*EXERCISE DESCRIPTION*. Go through the material below and count the lines in which the word "experiences" occurs; the only output is the number.

EXERCISE DATA below:

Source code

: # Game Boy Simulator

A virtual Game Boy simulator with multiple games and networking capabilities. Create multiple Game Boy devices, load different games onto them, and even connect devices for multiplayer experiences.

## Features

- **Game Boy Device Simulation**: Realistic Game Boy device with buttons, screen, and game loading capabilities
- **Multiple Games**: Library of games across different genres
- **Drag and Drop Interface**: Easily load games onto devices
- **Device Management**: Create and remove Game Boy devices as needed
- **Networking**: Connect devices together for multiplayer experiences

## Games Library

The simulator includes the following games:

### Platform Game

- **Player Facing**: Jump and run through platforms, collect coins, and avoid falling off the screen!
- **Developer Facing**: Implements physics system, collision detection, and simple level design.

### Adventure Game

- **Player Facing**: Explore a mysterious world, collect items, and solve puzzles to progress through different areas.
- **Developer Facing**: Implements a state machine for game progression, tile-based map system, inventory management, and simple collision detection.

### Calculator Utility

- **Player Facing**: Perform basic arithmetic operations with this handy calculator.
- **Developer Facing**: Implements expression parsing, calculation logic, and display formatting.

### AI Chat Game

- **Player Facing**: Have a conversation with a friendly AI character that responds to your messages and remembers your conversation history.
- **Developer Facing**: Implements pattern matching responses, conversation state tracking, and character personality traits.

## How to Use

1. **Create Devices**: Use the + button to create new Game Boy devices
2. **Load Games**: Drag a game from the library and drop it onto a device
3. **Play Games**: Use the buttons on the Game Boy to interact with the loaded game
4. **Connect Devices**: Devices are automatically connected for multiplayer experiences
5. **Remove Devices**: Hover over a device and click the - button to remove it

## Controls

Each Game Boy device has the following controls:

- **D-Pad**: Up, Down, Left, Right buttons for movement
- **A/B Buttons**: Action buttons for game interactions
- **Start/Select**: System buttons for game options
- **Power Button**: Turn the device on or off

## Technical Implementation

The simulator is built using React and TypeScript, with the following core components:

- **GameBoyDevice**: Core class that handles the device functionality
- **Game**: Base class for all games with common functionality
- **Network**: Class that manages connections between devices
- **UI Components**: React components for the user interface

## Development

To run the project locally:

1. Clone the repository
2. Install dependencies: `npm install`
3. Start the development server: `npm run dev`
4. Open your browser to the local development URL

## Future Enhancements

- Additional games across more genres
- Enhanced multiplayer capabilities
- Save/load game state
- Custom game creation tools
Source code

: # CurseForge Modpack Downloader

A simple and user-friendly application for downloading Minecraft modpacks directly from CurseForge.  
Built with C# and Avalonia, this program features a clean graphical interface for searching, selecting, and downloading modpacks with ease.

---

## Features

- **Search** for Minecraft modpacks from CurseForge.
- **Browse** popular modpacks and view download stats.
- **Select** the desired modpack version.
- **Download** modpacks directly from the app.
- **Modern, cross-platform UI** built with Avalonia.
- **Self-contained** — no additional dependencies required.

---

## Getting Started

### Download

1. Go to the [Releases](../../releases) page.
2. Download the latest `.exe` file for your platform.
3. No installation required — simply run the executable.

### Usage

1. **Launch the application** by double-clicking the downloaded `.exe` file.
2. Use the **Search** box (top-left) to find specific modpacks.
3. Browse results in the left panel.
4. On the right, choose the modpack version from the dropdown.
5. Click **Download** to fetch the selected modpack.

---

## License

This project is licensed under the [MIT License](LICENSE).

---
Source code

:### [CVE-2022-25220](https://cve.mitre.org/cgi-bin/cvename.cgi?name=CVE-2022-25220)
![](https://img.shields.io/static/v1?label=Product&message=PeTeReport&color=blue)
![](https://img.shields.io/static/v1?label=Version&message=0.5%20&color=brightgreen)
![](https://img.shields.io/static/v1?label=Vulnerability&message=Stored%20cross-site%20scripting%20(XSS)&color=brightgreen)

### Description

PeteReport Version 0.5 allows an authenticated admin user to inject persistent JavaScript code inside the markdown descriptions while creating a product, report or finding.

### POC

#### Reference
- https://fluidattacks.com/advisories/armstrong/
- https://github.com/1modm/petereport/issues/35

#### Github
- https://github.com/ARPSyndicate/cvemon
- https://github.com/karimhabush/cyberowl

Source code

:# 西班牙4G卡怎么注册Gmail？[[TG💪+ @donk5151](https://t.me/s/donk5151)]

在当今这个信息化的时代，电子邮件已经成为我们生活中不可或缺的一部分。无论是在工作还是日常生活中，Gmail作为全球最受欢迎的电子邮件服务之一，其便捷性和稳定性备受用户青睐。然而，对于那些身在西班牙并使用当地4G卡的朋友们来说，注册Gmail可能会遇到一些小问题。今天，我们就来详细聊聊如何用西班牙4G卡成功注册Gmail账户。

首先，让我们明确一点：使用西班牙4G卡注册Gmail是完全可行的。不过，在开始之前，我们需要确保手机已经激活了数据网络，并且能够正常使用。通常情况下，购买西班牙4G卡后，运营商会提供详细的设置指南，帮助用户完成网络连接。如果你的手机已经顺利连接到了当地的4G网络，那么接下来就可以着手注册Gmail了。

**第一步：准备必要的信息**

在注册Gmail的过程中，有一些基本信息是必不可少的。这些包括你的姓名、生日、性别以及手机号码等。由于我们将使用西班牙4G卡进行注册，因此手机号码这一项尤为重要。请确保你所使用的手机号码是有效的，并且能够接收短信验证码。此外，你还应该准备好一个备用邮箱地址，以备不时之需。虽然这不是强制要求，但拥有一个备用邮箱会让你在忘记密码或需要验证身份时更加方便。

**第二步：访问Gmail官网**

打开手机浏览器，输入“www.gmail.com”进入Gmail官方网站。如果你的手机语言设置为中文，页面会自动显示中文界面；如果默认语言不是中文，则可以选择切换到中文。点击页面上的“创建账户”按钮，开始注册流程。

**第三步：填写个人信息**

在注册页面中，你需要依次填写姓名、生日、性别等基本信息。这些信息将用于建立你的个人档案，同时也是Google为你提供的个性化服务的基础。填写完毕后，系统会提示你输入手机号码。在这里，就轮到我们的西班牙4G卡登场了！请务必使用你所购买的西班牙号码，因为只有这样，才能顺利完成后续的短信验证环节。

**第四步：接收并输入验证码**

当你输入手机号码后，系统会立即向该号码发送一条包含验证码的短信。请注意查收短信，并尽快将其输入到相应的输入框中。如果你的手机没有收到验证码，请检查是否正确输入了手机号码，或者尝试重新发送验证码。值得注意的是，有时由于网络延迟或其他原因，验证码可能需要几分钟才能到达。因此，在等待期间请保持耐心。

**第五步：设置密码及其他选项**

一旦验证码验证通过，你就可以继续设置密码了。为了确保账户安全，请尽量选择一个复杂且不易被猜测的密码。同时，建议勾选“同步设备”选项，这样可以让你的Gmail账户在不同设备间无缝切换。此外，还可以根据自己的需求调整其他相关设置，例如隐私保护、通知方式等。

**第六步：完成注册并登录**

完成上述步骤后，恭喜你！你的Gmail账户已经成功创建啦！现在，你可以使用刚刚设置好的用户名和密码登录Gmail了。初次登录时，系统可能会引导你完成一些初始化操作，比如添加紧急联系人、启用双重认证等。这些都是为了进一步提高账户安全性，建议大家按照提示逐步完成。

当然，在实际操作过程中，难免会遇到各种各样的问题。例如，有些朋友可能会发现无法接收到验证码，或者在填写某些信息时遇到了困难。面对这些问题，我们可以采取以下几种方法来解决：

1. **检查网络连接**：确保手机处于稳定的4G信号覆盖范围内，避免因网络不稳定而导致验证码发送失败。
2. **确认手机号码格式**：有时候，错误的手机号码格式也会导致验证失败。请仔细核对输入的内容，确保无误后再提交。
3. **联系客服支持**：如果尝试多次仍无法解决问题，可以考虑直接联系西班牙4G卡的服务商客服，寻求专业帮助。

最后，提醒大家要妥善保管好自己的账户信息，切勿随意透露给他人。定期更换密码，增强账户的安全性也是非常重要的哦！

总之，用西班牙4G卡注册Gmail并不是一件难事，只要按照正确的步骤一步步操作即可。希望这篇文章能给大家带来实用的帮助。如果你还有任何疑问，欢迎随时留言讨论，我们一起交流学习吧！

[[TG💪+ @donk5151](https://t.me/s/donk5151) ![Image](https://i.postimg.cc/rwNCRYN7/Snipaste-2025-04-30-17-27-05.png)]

End of EXERCISE DATA.

*EXERCISE SOLUTION*. 3